▸ Problem to work on
Count each line below that has "version" anywhere in it. Answer with the total alone.

____ Records provided

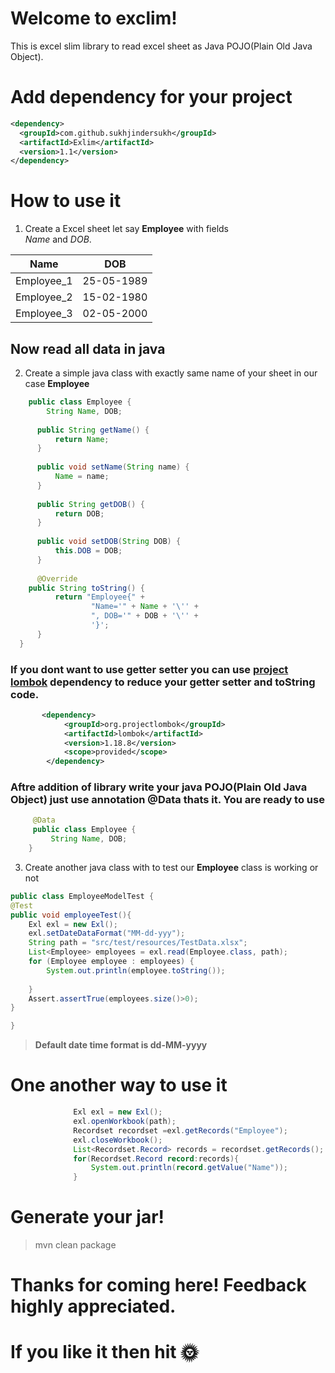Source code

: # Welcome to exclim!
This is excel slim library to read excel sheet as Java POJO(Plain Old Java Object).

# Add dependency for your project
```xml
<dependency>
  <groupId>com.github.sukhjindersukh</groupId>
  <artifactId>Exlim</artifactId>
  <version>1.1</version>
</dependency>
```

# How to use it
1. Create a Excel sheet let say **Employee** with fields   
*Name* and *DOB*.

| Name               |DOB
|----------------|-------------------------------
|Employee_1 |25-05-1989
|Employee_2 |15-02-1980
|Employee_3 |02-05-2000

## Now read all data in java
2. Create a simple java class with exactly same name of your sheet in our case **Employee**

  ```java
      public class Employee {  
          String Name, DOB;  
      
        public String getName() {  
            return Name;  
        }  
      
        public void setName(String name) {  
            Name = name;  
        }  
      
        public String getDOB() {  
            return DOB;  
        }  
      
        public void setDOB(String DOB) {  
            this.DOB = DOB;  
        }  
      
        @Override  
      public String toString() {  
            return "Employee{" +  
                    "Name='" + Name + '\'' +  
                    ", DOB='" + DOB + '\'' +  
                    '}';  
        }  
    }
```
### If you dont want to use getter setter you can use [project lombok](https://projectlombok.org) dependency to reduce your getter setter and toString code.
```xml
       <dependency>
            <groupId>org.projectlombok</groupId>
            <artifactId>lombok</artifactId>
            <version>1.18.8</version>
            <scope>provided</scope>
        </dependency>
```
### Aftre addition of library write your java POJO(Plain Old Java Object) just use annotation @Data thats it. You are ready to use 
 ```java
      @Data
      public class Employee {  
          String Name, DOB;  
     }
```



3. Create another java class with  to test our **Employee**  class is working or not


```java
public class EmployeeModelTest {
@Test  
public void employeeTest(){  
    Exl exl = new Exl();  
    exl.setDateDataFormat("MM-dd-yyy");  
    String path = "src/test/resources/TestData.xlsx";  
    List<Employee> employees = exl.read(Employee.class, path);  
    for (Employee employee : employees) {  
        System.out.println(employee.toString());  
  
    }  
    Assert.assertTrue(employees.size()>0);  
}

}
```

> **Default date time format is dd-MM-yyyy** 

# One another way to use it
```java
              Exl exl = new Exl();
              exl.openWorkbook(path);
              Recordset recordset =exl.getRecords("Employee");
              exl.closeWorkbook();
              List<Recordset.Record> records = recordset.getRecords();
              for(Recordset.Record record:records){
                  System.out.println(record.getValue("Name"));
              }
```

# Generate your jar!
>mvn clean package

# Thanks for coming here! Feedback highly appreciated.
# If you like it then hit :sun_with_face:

________
____ Records provided

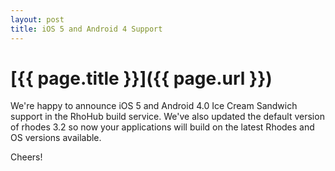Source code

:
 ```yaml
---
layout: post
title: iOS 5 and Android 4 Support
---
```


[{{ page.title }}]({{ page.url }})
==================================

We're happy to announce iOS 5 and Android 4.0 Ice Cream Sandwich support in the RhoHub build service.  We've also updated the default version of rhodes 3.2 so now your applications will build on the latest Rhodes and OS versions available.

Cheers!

________
____ Records provided

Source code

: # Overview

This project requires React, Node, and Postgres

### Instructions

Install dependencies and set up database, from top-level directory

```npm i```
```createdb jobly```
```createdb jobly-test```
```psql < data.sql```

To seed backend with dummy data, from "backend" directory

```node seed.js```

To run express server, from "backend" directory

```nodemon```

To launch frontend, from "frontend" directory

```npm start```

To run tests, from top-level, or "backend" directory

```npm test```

________

▸ Task response
3